======== EXERCISE INPUT ========
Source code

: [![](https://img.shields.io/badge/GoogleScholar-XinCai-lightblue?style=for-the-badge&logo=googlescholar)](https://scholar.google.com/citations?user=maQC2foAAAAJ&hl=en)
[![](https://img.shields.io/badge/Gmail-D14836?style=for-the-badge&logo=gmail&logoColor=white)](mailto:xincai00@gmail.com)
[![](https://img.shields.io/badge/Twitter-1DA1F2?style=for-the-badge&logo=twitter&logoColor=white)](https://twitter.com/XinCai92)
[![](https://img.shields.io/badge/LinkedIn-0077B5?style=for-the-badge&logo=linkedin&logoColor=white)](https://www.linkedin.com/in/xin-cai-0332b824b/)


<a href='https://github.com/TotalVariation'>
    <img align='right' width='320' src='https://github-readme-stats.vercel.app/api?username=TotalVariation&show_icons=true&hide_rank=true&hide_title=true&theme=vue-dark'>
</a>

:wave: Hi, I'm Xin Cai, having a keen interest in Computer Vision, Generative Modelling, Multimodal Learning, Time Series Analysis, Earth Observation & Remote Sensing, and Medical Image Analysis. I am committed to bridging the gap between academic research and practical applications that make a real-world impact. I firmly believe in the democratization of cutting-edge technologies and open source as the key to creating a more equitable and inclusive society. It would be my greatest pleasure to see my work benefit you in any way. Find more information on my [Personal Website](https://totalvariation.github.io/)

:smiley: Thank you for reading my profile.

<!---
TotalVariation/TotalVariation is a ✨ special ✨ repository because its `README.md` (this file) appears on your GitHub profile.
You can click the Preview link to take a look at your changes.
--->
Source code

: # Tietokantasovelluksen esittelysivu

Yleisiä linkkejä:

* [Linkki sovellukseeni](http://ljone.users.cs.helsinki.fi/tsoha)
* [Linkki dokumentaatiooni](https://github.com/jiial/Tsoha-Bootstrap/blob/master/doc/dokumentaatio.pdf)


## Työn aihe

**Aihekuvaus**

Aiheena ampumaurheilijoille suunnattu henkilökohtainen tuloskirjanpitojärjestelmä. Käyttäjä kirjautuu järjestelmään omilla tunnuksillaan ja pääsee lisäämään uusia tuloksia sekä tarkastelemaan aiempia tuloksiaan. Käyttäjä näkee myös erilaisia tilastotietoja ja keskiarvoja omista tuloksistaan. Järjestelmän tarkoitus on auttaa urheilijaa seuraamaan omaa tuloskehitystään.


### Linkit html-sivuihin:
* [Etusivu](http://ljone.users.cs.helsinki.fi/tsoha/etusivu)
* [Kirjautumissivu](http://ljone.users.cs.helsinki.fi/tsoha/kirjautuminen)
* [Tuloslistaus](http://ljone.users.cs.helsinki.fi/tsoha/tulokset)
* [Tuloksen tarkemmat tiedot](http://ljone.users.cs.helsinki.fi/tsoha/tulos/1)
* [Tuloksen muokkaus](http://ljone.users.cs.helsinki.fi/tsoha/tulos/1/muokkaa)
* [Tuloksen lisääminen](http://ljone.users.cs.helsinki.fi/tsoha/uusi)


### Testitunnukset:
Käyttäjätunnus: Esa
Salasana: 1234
========
## [WORK INSTRUCTION]
Count lines, not occurrences: report how many lines in the entries above include the word "white", as a number alone.

## [RESULT]
3